After 48 hours of solitude (for the first time in at least more than eight years) on the Cape, I returned home—three-hour drive a contributor to this feeling—exhausted. Mostly, the exhaustion stemmed from having let my guard down just the teeniest bit. Imagine exhaustion’s floodgates ready to burst forth. That’s pretty much me: what’s behind the floodgates. So this gal’s leaning back into the gate vainly hoping I can just click the latch shut (for what, a few more years?).

**

At Remy’s pal’s house where I fetched him in Brewster, I sat with Kate’s mom (my good friend, Jennifer) and her good friend, Leah, and her mom (also my friend, Pat) and we chatted and whilst chatting I filled out a stack of forms (two schools’ worth). The preschool forms were already a bazillion years’ late.

I had, with that form, one of those parent-of-fourth-child moments when I reached this question: How do you handle your child’s fussy times? Answer: Good cheer.

I said to the ladies in the kitchen: Had I been responding to this form for my first child, I’d have written volumes. Back then, I worried more and would have taken the opportunity more seriously to explain myself. These days, I think I worry less (in some ways), and parent more intuitively (or more from a place of exhaustion, take your pick).

In any case, the gist of what I wrote about Saskia was that she’s great and fun and when she acts out we’re quick to a time-out and when she’s sad we’re quick to big hugs. Shorthand: more time-outs, loads of hugs. That’s kind of it.

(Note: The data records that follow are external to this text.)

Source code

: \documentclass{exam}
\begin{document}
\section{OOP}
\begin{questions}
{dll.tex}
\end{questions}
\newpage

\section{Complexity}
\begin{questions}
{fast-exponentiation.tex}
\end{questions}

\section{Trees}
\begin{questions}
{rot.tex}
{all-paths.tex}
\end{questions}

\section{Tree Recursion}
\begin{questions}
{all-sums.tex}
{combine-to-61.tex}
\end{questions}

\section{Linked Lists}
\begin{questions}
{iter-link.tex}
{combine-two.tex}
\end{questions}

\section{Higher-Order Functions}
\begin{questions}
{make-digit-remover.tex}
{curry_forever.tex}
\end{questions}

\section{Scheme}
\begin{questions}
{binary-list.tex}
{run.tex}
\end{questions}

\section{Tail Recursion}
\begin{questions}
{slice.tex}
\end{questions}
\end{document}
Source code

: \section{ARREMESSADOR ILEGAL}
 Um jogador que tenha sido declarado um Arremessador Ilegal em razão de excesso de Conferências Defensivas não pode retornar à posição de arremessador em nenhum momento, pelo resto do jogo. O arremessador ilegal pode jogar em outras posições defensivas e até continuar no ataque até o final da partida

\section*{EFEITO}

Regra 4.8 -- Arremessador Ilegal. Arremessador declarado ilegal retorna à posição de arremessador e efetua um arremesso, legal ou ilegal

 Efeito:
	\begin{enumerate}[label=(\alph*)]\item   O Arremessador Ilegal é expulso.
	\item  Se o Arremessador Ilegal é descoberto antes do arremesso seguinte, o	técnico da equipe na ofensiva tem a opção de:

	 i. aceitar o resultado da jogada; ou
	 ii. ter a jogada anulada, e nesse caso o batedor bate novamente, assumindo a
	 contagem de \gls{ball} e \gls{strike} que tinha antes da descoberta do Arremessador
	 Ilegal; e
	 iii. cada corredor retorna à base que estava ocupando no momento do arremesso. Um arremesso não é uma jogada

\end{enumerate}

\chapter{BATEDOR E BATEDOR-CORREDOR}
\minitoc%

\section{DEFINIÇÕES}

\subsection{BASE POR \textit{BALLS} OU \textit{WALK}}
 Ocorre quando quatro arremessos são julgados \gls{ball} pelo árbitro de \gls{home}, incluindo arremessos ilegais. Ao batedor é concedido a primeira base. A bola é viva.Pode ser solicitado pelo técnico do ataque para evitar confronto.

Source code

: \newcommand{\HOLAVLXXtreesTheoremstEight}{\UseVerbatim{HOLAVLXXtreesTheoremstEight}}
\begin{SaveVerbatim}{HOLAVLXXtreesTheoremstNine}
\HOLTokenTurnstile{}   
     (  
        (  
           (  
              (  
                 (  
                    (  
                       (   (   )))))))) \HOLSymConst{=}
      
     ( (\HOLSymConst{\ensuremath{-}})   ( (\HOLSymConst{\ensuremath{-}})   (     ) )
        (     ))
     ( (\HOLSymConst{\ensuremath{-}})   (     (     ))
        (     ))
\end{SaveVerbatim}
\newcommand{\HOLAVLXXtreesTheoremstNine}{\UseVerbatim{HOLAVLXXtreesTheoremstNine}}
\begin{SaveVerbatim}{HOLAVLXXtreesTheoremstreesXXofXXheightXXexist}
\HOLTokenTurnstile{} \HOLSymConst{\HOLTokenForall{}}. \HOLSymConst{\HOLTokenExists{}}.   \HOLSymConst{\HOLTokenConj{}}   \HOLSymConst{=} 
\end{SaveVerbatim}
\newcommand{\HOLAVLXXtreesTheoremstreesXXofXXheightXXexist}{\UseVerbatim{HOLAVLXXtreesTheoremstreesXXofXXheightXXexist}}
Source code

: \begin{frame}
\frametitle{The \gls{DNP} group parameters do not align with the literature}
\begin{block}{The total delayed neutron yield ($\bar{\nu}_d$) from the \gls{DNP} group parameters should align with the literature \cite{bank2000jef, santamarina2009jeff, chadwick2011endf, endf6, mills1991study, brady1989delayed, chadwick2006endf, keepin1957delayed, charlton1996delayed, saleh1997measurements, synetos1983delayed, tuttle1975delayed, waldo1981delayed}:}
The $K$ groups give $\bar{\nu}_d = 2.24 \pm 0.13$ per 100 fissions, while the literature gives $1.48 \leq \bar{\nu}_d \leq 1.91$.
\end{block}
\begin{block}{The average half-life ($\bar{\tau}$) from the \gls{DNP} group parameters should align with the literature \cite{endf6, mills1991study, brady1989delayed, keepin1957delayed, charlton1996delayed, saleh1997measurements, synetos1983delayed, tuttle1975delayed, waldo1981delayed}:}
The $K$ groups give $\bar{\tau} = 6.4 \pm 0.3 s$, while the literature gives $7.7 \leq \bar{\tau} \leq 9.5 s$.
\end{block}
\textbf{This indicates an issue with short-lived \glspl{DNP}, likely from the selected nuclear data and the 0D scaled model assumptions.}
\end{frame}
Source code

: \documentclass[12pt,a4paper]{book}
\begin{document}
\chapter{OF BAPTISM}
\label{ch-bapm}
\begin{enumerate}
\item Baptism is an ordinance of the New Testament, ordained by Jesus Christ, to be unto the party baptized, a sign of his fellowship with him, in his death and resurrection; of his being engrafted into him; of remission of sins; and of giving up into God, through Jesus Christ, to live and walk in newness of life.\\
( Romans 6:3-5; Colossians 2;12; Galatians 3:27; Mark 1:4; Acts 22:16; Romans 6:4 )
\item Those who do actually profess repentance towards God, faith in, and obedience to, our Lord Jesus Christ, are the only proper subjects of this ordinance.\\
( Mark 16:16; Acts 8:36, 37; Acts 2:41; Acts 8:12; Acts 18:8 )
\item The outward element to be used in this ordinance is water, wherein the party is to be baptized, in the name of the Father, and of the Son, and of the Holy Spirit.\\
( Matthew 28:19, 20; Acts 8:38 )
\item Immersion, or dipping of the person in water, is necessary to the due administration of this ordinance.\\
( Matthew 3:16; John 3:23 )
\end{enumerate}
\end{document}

On the form for my going-into-middle-school son where parents are asked about anything you’d like to bring to the teachers’ attention in three lines, I wrote something like Lots, mainly about how to get this kid to SHOW UP and be present and take risks. I look forward to talking with you.

Lest you think I don’t worry, trust me, I do. That sentence is just a teeny expression of how much I hope the floodgates burst on this child and he lets himself burst through the gates, all his ideas and energies (think of that hope with the surety of Mary Chapin Carpenter’s catchy tune, Shut Up and Kiss Me).

In fact I returned to that guy’s melting down numerous times during the first evening and following morning of my return and I always feel when that’s happening like I wish I could figure out better ways to calm him down and help him stay happy. He both wants all our attentions and in true tweenager form pushes us away with the most unpleasant piss-n-vinegar-n-swear-words. It’s no fun (and to keep my theme going, it’s exhausting). We are working on the tween-parent equivalent of the tact with the toddler: quick to time-outs and quick to hugs. We aren’t quite so successful, at least not yet.

**

With summer winding down, I keep trying to remind myself that returning to school—for two kids, new schools—looms larger as the days press on and this isn’t so easy (never is). I’m trying to shore up a little stockpile of patience and trust in the process of restarting, to remember things that maybe help it along, like reconnecting with friends and previewing what’s ahead and trying to get everyone to bed earlier and also not stopping with the summertime fun, but savoring its last drops.

After a moment of grumpiness, the tweenager and I ended up having a late-night bath and he said of the party he didn’t want to go to but attended and enjoyed that he met a kid from the new school. “Nat’s going into I think fifth grade, but it’s more fun when there are all-school things if you know a couple of kids even in every grade,” he explained. I guess he’s doing a good job preparing, too.

And then, I slept… hard. I’m exhausted, remember?